Emily triunfa
Emily triunfa 7
Emily leyó la carta tres veces. Luego se sentó un largo rato junto a la ventana, mirando sin ver el descolorido mundo en penumbras que se extendía bajo la terrible burla de un cielo lleno de estrellas. El viento soplaba en el tejado plagado de voces fantasmales.
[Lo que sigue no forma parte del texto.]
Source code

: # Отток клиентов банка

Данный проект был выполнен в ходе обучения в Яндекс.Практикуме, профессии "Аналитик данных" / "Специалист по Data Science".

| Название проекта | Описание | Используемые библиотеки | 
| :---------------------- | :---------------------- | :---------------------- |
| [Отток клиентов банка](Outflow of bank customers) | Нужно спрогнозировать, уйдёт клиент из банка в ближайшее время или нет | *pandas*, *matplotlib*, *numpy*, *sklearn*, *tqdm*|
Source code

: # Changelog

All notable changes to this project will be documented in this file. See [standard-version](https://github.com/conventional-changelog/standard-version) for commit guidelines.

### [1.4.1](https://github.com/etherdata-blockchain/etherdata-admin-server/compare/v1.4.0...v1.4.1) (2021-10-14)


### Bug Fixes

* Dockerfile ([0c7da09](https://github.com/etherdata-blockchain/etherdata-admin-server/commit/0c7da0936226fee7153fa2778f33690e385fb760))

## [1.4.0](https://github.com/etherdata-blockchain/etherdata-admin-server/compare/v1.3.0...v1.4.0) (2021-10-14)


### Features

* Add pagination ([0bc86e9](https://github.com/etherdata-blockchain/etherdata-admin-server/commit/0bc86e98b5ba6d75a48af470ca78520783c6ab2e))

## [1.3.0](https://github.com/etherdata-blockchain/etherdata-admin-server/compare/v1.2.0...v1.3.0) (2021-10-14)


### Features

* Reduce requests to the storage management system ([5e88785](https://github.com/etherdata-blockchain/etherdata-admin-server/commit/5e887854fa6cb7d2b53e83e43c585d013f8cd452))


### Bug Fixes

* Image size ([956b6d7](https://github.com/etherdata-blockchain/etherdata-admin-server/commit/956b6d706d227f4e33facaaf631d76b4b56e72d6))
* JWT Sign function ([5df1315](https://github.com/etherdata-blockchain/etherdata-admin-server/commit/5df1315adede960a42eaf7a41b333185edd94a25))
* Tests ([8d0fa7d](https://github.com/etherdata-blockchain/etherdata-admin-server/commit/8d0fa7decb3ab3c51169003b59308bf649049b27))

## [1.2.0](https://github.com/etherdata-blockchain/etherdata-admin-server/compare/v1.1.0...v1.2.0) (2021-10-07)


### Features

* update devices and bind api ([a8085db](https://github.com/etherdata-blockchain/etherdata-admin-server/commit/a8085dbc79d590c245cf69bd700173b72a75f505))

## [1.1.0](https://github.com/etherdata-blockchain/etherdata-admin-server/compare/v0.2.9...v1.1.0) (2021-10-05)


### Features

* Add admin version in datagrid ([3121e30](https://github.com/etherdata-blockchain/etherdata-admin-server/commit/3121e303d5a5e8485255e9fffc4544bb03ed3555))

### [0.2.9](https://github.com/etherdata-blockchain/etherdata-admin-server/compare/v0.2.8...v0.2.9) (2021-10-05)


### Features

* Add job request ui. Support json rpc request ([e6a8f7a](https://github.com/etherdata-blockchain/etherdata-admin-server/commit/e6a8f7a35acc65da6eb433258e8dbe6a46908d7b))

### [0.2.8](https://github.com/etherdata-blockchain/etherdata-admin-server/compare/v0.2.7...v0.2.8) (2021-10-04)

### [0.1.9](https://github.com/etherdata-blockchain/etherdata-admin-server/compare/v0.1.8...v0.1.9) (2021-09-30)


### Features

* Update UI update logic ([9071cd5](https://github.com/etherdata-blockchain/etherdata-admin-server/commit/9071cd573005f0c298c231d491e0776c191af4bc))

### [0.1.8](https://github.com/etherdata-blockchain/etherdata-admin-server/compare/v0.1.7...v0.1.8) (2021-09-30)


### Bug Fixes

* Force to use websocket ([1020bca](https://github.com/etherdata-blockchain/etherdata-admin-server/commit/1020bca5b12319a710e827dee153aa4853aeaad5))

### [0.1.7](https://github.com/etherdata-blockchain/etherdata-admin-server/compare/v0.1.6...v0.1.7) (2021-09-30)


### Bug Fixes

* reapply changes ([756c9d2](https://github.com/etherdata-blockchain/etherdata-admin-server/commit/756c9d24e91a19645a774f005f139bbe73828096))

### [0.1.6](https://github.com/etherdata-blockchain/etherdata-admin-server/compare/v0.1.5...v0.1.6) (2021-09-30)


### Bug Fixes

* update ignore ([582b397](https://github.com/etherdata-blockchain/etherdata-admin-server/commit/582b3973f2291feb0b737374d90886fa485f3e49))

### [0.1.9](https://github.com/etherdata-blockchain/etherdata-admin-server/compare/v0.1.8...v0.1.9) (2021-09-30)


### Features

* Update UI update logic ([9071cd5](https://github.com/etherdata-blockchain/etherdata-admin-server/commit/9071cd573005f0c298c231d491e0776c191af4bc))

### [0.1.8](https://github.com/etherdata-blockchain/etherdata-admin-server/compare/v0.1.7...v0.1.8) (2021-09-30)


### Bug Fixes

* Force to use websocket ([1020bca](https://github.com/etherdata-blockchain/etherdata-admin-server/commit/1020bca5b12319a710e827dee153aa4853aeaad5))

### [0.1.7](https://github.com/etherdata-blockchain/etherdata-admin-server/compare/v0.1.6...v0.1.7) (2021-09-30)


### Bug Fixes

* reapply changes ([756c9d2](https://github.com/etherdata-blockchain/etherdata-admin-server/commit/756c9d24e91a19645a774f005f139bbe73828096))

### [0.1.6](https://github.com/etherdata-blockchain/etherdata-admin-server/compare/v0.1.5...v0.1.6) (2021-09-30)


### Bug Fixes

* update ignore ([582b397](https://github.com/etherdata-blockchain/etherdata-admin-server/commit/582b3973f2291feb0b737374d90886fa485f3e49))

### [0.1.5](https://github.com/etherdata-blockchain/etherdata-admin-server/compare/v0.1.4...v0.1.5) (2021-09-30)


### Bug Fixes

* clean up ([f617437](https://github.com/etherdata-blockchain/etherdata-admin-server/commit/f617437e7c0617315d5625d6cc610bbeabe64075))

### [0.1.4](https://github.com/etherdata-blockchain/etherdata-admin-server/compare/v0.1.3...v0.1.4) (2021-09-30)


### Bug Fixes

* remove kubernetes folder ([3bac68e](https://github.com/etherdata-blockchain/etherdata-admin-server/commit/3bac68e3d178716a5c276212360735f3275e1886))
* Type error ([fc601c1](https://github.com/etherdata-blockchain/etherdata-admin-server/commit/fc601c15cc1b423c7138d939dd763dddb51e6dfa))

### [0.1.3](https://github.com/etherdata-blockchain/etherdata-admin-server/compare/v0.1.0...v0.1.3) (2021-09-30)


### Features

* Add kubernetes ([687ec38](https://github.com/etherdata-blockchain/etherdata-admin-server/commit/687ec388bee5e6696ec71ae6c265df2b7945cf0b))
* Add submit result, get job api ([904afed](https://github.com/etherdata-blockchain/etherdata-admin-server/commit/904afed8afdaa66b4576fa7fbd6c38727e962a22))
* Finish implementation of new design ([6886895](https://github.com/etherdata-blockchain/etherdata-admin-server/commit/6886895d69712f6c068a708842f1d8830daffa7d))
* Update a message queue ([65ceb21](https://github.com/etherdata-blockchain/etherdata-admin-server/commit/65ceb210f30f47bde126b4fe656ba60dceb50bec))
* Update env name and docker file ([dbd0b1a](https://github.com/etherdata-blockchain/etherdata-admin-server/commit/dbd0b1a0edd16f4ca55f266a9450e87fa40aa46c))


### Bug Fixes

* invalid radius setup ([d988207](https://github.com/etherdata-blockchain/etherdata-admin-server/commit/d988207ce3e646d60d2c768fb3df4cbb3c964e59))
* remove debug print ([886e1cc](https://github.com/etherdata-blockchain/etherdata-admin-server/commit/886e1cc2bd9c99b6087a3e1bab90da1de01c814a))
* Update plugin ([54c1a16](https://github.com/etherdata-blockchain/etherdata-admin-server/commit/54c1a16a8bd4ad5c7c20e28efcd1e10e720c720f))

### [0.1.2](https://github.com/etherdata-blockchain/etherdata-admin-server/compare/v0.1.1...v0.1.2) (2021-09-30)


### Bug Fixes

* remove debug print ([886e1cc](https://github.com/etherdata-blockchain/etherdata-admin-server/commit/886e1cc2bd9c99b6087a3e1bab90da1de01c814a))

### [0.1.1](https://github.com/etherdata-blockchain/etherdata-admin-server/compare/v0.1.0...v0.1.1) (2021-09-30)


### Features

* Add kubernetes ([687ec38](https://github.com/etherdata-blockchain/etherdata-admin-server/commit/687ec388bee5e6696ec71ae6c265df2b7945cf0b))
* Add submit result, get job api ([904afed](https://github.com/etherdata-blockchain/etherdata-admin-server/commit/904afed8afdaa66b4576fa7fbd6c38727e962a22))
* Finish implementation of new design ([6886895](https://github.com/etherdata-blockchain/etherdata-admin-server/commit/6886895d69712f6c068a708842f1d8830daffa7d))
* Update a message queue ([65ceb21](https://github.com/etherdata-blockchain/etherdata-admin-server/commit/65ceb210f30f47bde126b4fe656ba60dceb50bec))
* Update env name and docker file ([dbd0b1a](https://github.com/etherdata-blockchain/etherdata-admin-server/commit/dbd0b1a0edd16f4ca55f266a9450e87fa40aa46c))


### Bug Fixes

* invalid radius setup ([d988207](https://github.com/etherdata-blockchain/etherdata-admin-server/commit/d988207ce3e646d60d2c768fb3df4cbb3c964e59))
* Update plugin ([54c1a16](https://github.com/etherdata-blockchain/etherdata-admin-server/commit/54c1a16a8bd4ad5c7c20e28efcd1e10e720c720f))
Fragmentos de la carta de Ilse giraban, se retorcían y desaparecían en su cabeza como víboras venenosas, cada una con una picadura mortal.
«El hecho de que tengas un solo objetivo», «en realidad a ti nunca nadie te importó demasiado», «está de más decir que tú serás mi dama de honor», «pero a Teddy lo quiero de verdad», «mis dudas»…
¿Podía tener cualquier mujer alguna duda para aceptar a Teddy Kent? Emily oyó una nota de amarga risa. ¿Era algo que reía dentro de sí, o era el espectro de Teddy que la había perseguido durante todo el día, o una antigua esperanza, sofocada pero persistente, que reía antes de morir?
En aquel preciso momento, probablemente Ilse y Teddy estarían juntos.
«Si hubiera ido… aquella noche… el verano pasado… cuando me llamó, ¿habría sido todo distinto?»; era una pregunta que se formulaba una y otra vez, enloquecedoramente.